[PATCH RFC 4/5] xprtrdma: Manage RDMA Send arguments via lock-free circular queue

[Date Prev][Date Next][Thread Prev][Thread Next][Date Index][Thread Index]

 



Hook rpcrdma_ep_post and the send completion handler up with the new
send ctxs, and remove Send buffer DMA unmapping from xprt_rdma_free.

Care must be taken if an error occurs before the Send is posted.
In this case, the send_ctx has to be popped back onto the circular
queue, since it will never be completed or flushed. This is done
before send_request's call allows another RPC Call to proceed.

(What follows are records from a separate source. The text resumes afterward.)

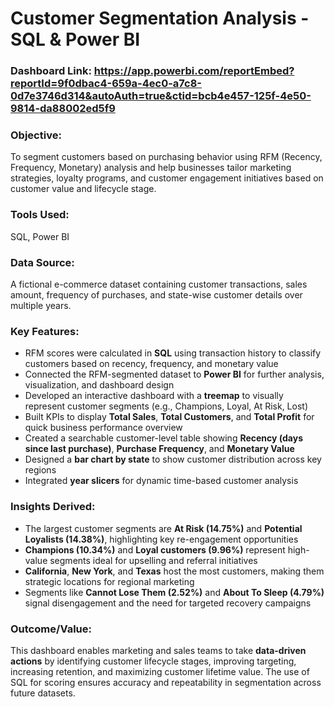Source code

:# Customer Segmentation Analysis - SQL & Power BI
### Dashboard Link: https://app.powerbi.com/reportEmbed?reportId=9f0dbac4-659a-4ec0-a7c8-0d7e3746d314&autoAuth=true&ctid=bcb4e457-125f-4e50-9814-da88002ed5f9

### Objective:  
To segment customers based on purchasing behavior using RFM (Recency, Frequency, Monetary) analysis and help businesses tailor marketing strategies, loyalty programs, and customer engagement initiatives based on customer value and lifecycle stage.

### Tools Used:  
SQL, Power BI

### Data Source:  
A fictional e-commerce dataset containing customer transactions, sales amount, frequency of purchases, and state-wise customer details over multiple years.

### Key Features:  
- RFM scores were calculated in **SQL** using transaction history to classify customers based on recency, frequency, and monetary value  
- Connected the RFM-segmented dataset to **Power BI** for further analysis, visualization, and dashboard design  
- Developed an interactive dashboard with a **treemap** to visually represent customer segments (e.g., Champions, Loyal, At Risk, Lost)  
- Built KPIs to display **Total Sales**, **Total Customers**, and **Total Profit** for quick business performance overview  
- Created a searchable customer-level table showing **Recency (days since last purchase)**, **Purchase Frequency**, and **Monetary Value**  
- Designed a **bar chart by state** to show customer distribution across key regions  
- Integrated **year slicers** for dynamic time-based customer analysis

### Insights Derived:  
- The largest customer segments are **At Risk (14.75%)** and **Potential Loyalists (14.38%)**, highlighting key re-engagement opportunities  
- **Champions (10.34%)** and **Loyal customers (9.96%)** represent high-value segments ideal for upselling and referral initiatives  
- **California**, **New York**, and **Texas** host the most customers, making them strategic locations for regional marketing  
- Segments like **Cannot Lose Them (2.52%)** and **About To Sleep (4.79%)** signal disengagement and the need for targeted recovery campaigns

### Outcome/Value:  
This dashboard enables marketing and sales teams to take **data-driven actions** by identifying customer lifecycle stages, improving targeting, increasing retention, and maximizing customer lifetime value. The use of SQL for scoring ensures accuracy and repeatability in segmentation across future datasets.
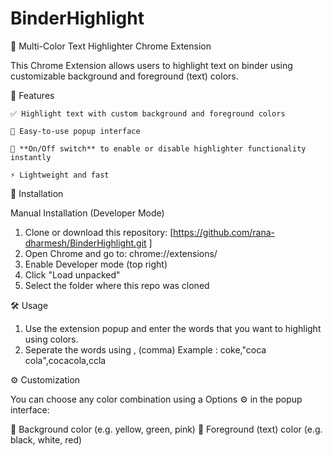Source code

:# BinderHighlight

🎨 Multi-Color Text Highlighter Chrome Extension

This Chrome Extension allows users to highlight text on binder using customizable background and foreground (text) colors.

🧩 Features

    ✅ Highlight text with custom background and foreground colors
  
    🎯 Easy-to-use popup interface
  
    🔘 **On/Off switch** to enable or disable highlighter functionality instantly
  
    ⚡ Lightweight and fast

  
🚀 Installation

  Manual Installation (Developer Mode)

  1. Clone or download this repository:
           [https://github.com/rana-dharmesh/BinderHighlight.git ]
  2.  Open Chrome and go to: chrome://extensions/
  3.  Enable Developer mode (top right)
  4.  Click "Load unpacked"
  5.  Select the folder where this repo was cloned

🛠️ Usage

  1.  Use the extension popup and enter the words that you want to highlight using colors.
  2.  Seperate the words using , (comma)
      Example :
      coke,"coca cola",cocacola,ccla

⚙️ Customization

You can choose any color combination using a Options ⚙️ in the popup interface:

  🎨  Background color (e.g. yellow, green, pink)
  🎨  Foreground (text) color (e.g. black, white, red)
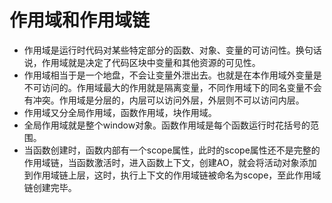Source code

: # 作用域和作用域链
- 作用域是运行时代码对某些特定部分的函数、对象、变量的可访问性。换句话说，作用域就是决定了代码区块中变量和其他资源的可见性。
- 作用域相当于是一个地盘，不会让变量外泄出去。也就是在本作用域外变量是不可访问的。作用域最大的作用就是隔离变量，不同作用域下的同名变量不会有冲突。作用域是分层的，内层可以访问外层，外层则不可以访问内层。
- 作用域又分全局作用域，函数作用域，块作用域。
- 全局作用域就是整个window对象。函数作用域是每个函数运行时花括号的范围。
- 当函数创建时，函数内部有一个scope属性，此时的scope属性还不是完整的作用域链，当函数激活时，进入函数上下文，创建AO，就会将活动对象添加到作用域链上层，这时，执行上下文的作用域链被命名为scope，至此作用域链创建完毕。
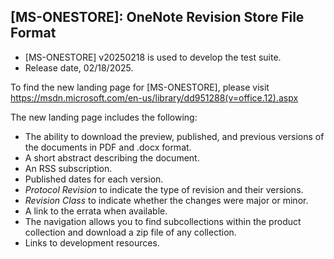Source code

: ## [MS-ONESTORE]: OneNote Revision Store File Format
- [MS-ONESTORE] v20250218 is used to develop the test suite.
- Release date, 02/18/2025.

To find the new landing page for [MS-ONESTORE], please visit https://msdn.microsoft.com/en-us/library/dd951288(v=office.12).aspx

The new landing page includes the following:
- The ability to download the preview, published, and previous versions of the documents in PDF and .docx format.
- A short abstract describing the document.
- An RSS subscription.
- Published dates for each version.
- *Protocol Revision* to indicate the type of revision and their versions.
- *Revision Class* to indicate whether the changes were major or minor.
- A link to the errata when available.
- The navigation allows you to find subcollections within the product collection and download a zip file of any collection.
- Links to development resources.
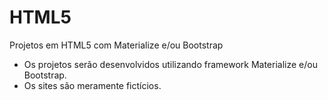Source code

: # HTML5
Projetos em HTML5 com Materialize e/ou Bootstrap

- Os projetos serão desenvolvidos utilizando framework Materialize e/ou Bootstrap.
- Os sites são meramente fictícios.
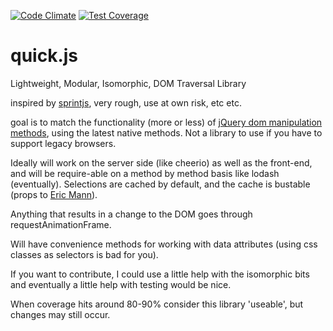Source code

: [![Code Climate](https://codeclimate.com/github/rossPatton/quick.js/badges/gpa.svg)](https://codeclimate.com/github/rossPatton/quick.js) [![Test Coverage](https://codeclimate.com/github/rossPatton/quick.js/badges/coverage.svg)](https://codeclimate.com/github/rossPatton/quick.js/coverage)

# quick.js
Lightweight, Modular, Isomorphic, DOM Traversal Library

inspired by [sprintjs](https://github.com/bendc/sprint), very rough, use at own risk, etc etc. 

goal is to match the functionality (more or less) of [jQuery dom manipulation methods](https://api.jquery.com/category/manipulation/), using the latest native methods. Not a library to use if you have to support legacy browsers.

Ideally will work on the server side (like cheerio) as well as the front-end, and will be require-able on a method by method basis like lodash (eventually). Selections are cached by default, and the cache is bustable (props to [Eric Mann](http://ttmm.io/tech/selector-caching-jquery/)).

Anything that results in a change to the DOM goes through requestAnimationFrame.

Will have convenience methods for working with data attributes (using css classes as selectors is bad for you).

If you want to contribute, I could use a little help with the isomorphic bits and eventually a little help with testing would be nice.

When coverage hits around 80-90% consider this library 'useable', but changes may still occur.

Reported-by: Sagi Grimberg <sagi@xxxxxxxxxxx>
Suggested-by: Jason Gunthorpe <jgunthorpe@xxxxxxxxxxxxxxxxxxxx>
Signed-off-by: Chuck Lever <chuck.lever@xxxxxxxxxx>
---
 net/sunrpc/xprtrdma/rpc_rdma.c  |   40 +++++++++++++++------------------------
 net/sunrpc/xprtrdma/transport.c |    1 -
 net/sunrpc/xprtrdma/verbs.c     |   28 ++++++++++++++++++++-------
 net/sunrpc/xprtrdma/xprt_rdma.h |    6 +-----
 4 files changed, 36 insertions(+), 39 deletions(-)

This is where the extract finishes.